From Koalas to Kangaroos
As a child, we read picture books and see tv shows with strange animals and if we are lucky we might get to peek at one from a distance at a zoo, but there’s nothing like meeting these creatures up close. I had a couple of chances to hold a koala in my arms (they are kind of stinky!) and I had the rare and extraordinary opportunity to bottle feed a joey (baby kangaroo) at the home of an animal rescuer. Pretty amazing right? I watched sheep being sheared, cattle being sold at a live auction and even got to hand feed parrots in the rainforest. I was lucky enough not to have encountered any of Australia’s more dangerous spiders or snakes, but standing side by side with an emu, I did come to realize that humans aren’t as big as we think we are.
From Vegemite to Baklava
I come from a simple eating family that’s riskiest spice was salt and pepper. I don’t think I even ate a real taco until I was in my twenties so eating away from home for weeks at a time was a pretty big experience! I’m lucky that Australian cuisine isn’t too off the wall and they certainly enjoy a good cut of meat. I would far more appreciate the food today than I did back then. My host parents seemed a little grossed out that I preferred ground beef and my first host mom called the next to tell her she thought that I was really a vegetarian lol But I did try lamb for the first time ever (not bad), ate at my first German restaurant, and tried a delicious baklava while out at the mall with a friend, so I was up for trying some new things. I was excited to write home about the BYOB restaurants and snuck a box of Tim Tams (chocolate cookies) into my luggage.

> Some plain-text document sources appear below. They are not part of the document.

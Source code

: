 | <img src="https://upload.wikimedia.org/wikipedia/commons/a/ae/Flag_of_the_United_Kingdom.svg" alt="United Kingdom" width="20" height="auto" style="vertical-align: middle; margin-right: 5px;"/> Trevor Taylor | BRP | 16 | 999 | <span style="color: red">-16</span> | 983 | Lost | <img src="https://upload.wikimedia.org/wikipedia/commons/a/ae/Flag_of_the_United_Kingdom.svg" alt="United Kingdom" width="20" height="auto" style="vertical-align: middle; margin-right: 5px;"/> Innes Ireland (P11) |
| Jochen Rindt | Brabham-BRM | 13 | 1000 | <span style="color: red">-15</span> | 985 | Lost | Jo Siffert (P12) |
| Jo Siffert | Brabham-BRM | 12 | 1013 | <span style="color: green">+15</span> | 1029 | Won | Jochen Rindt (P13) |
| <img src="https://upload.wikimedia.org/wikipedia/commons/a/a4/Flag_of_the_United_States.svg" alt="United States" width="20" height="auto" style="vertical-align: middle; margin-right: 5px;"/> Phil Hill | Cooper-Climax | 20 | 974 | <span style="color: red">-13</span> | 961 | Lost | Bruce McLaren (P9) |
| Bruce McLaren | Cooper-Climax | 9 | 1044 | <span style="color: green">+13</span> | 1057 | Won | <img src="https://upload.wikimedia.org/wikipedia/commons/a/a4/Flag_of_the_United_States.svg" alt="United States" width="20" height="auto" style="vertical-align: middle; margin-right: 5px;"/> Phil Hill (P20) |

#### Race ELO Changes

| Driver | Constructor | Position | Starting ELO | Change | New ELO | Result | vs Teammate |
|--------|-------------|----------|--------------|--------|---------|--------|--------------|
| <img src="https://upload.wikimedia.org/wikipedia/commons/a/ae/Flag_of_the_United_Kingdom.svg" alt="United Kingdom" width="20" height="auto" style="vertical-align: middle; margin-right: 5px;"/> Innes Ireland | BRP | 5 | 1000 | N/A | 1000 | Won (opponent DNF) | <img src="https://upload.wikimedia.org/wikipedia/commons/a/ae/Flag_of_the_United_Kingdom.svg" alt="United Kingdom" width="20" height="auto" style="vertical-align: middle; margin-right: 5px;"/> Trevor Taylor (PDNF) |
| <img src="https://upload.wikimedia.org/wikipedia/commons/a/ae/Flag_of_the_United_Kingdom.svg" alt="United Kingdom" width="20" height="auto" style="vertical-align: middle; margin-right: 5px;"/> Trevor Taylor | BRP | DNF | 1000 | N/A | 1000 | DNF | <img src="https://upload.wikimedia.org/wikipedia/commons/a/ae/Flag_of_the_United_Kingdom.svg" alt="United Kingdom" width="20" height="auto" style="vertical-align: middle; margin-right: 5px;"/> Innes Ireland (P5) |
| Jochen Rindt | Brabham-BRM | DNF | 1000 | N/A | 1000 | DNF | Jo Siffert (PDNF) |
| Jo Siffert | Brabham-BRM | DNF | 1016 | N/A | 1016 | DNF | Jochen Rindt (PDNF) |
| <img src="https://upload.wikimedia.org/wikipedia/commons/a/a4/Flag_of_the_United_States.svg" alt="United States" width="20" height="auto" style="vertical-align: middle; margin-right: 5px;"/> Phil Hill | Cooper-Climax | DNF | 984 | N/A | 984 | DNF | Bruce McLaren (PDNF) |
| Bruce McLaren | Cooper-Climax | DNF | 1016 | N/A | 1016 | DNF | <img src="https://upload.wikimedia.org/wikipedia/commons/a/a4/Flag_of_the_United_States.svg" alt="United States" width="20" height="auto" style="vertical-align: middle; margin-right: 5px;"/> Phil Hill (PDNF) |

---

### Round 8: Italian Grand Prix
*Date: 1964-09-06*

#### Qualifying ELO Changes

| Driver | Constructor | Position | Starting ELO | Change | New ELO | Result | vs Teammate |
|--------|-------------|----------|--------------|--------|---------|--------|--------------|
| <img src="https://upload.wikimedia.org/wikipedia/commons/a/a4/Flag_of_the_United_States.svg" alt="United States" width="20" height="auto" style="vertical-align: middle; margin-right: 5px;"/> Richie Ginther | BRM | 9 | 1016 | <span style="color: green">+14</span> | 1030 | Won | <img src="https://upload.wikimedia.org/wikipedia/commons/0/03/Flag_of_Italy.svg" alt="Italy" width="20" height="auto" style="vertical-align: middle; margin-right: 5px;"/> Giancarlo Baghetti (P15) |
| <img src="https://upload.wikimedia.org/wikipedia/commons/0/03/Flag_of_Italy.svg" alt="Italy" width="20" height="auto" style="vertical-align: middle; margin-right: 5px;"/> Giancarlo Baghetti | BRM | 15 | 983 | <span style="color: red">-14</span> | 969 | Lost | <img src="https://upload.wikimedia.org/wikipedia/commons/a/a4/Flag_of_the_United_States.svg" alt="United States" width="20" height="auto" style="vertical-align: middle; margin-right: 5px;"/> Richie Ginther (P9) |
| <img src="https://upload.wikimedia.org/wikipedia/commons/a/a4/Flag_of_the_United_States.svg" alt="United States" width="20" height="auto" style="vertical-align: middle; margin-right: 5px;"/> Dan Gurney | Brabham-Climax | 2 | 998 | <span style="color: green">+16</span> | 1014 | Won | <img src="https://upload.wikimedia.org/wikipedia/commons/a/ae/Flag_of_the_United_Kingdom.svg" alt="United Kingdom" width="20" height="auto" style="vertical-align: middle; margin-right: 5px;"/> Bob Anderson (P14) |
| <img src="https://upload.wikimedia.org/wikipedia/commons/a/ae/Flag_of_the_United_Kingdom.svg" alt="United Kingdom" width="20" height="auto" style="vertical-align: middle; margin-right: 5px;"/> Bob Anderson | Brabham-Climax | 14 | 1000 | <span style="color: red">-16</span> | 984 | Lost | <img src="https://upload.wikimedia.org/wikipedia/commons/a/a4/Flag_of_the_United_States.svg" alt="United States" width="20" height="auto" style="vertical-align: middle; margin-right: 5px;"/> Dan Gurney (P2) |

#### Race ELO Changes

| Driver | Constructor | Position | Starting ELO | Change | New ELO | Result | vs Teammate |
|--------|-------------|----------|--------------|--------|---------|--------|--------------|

From Wake Boarding to Pepe Le Pew
Being in another country allowed me to try all kinds of things I had never tried before. I went wake boarding with jelly fish (they didn’t tell me about those until after I got out of the water), hugged favourite characters at Warner Bros. Movie World, visited a pineapple plantation, took a treetop walk in the rainforest and attended a footy game (Australian football). Every single day was a new and exciting opportunity to grow and challenge myself!
From the Opera House to the National Capital
Getting my first look at the Sydney Oprah House was one I will never forget, but being immersed in a new country is more than the glitzy tourist attractions, it’s learning about all the quirky local historical sites as well. I spent time in Gundagai with the dog on the tucker box and posed for a customary photo in front of Tamsworth’s Golden Guitar. Visiting Canberra to see the parliament house was a treat and I even had the chance to attend the site of the 1988 World Expo in Brisbane. So much fun history!
From houses on stilts in the mountains to poinsettias growing on trees, I saw sites I had never even dreamed imaginable. But the best part of traveling is the people, I met friends from all over the world on this trip, but it was the locals that made the trip special. Families who took me in and treated me like their own, who spent their time and money to show me their hometowns, cities and country. Teens who introduced me to their friends, who took me out for nights on the town, into their own classrooms and home for sleep overs. I felt like I belonged. Years later, one of the girls who’s family I stayed with was all grown up and living in the United States as an au pair. She came to visit me in my first apartment and I got the chance to show her around my country for a couple of days. I still keep in touch with the family on Facebook to this day! (hello Bocks!)
I did a lot of growing up in those six short weeks. I learned to put my faith in strangers, and trust in myself. I put fears and doubts aside and stepped way, way, way outside my comfort zone. I took risks, kept an open mind, and pushed myself more than I even realized at the time. I flew home with a renewed confidence that served me well for years. At 18, I was heading into my final year of highschool, applying for college and attending job interviews. I couldn’t have picked a better time to explore the world or myself. It’s still one of my proudest moments and greatest memories of my life.
I travelled across the world to find Australia, more importantly, I found myself.